Molly Crane-Newman, New York Daily News on

Published in News & Features

NEW YORK — Disgraced cryptocurrency entrepreneur Sam Bankman-Fried was sentenced to 25 years in prison and ordered to pay $11 billion in forfeiture on Thursday for victimizing hundreds of thousands of people around the world in what the feds called one of the largest financial frauds in U.S. history.

“There is a risk that this man will be in a position to do something very bad in the future, and it’s not a trivial risk, not a trivial risk at all,” Manhattan Federal Court Judge Lewis Kaplan said before announcing his decision.
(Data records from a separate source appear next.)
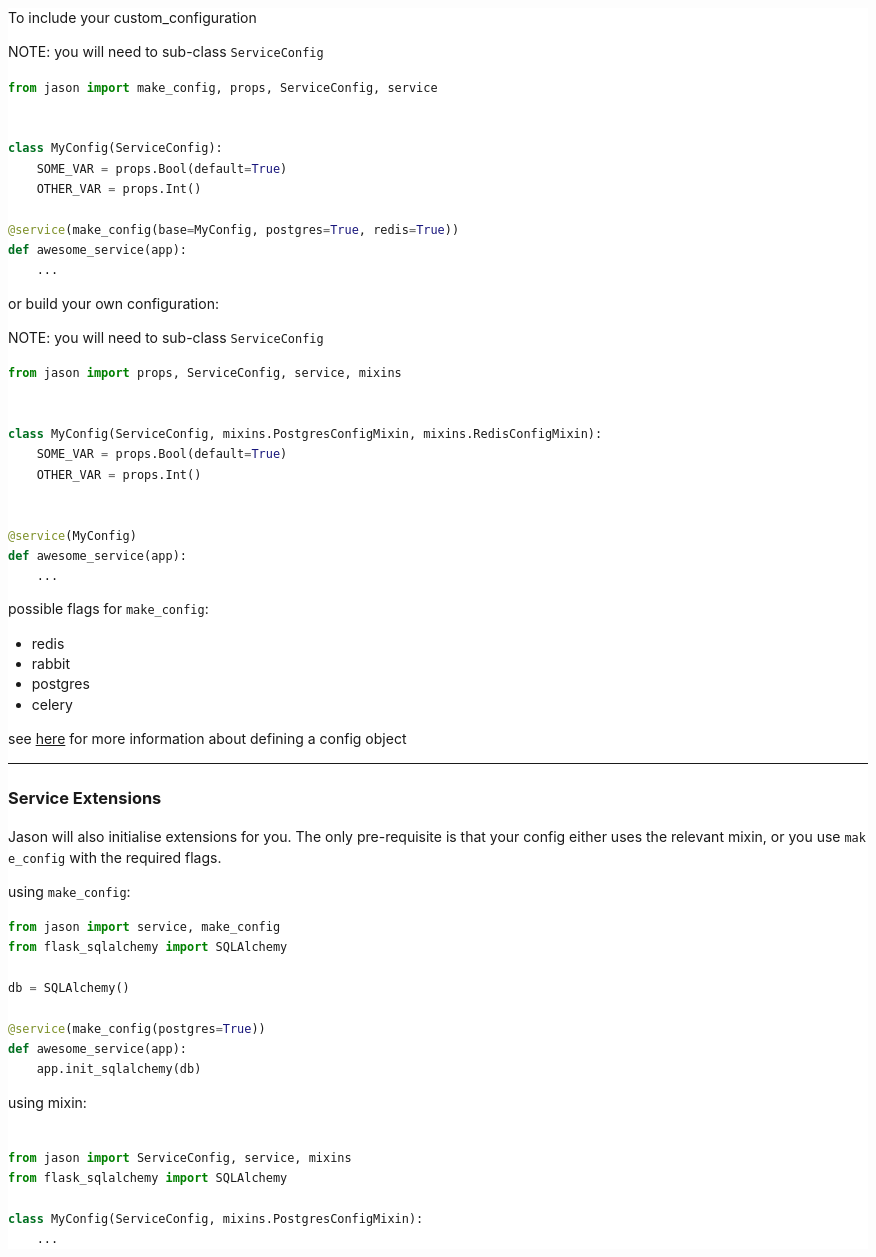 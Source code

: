 To include your custom_configuration

NOTE: you will need to sub-class `ServiceConfig`
```python
from jason import make_config, props, ServiceConfig, service


class MyConfig(ServiceConfig):
    SOME_VAR = props.Bool(default=True)
    OTHER_VAR = props.Int()

@service(make_config(base=MyConfig, postgres=True, redis=True))
def awesome_service(app):
    ...
```

or build your own configuration:

NOTE: you will need to sub-class `ServiceConfig`
```python
from jason import props, ServiceConfig, service, mixins


class MyConfig(ServiceConfig, mixins.PostgresConfigMixin, mixins.RedisConfigMixin):
    SOME_VAR = props.Bool(default=True)
    OTHER_VAR = props.Int()


@service(MyConfig)
def awesome_service(app):
    ...
```

possible flags for `make_config`:

- redis
- rabbit
- postgres
- celery

see [here](#Schema) for more information about defining a config object

---

### Service Extensions

Jason will also initialise extensions for you. 
The only pre-requisite is that your config either uses the relevant mixin, 
or you use `make_config`  with the required flags.

using `make_config`:
```python
from jason import service, make_config
from flask_sqlalchemy import SQLAlchemy

db = SQLAlchemy()

@service(make_config(postgres=True))
def awesome_service(app):
    app.init_sqlalchemy(db)
```
using mixin:
```python

from jason import ServiceConfig, service, mixins
from flask_sqlalchemy import SQLAlchemy

class MyConfig(ServiceConfig, mixins.PostgresConfigMixin):
    ...
```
“In part, my sentence will be for the purpose of disabling him — to the extent that can be done — for a significant amount of time.”

The fallen FTX CEO and founder, whose catastrophic downfall came soon after he was positioned as the world’s youngest self-made billionaire, faced a maximum of 110 years in prison.

Bankman-Fried hung his head and looked somber as he learned his fate, showing little emotion as U.S. marshals escorted him shackled out of the courtroom minutes later. He’s been incarcerated at Brooklyn’s federal jail since Kaplan revoked his $100 bond last August for alleged witness tampering.

Kaplan announced the sentence after hearing from Bankman-Fried, his lawyers, the government, and one of more than 200 victims who contacted him before the proceeding.

 

“A lot of crying, sleepless nights. I have a new baby son and another toddler,” Sunil Kavuri, who traveled from London for the hearing, said, noting he was among countless FTX customers worldwide whose dreams were “destroyed” after losing everything.

“The money which I wanted to spend on a family home (was) taken away, as well as my children’s education,” he said, lamenting the complexities of FTX’s bankruptcy case. “I suffered every day, every week for the past few years.”

A jury in November found the 32-year-old Bankman-Fried, from Palo Alto, Calif., guilty of wire fraud, money laundering conspiracy, and related counts for siphoning billions from customers of his global cryptocurrency exchange, FTX, to plug losses of its sister hedge fund, Alameda Research, splurge on Caribbean real estate, influence crypto legislation in Washington, and bribe Chinese officials to unfreeze his accounts.

The forfeiture number Kaplan came up with represented $8 billion Bankman-Fried stole from FTX customers, the $1.7 billion he lost from his investors, and the $1.3 billion taken from now-bankrupt lenders.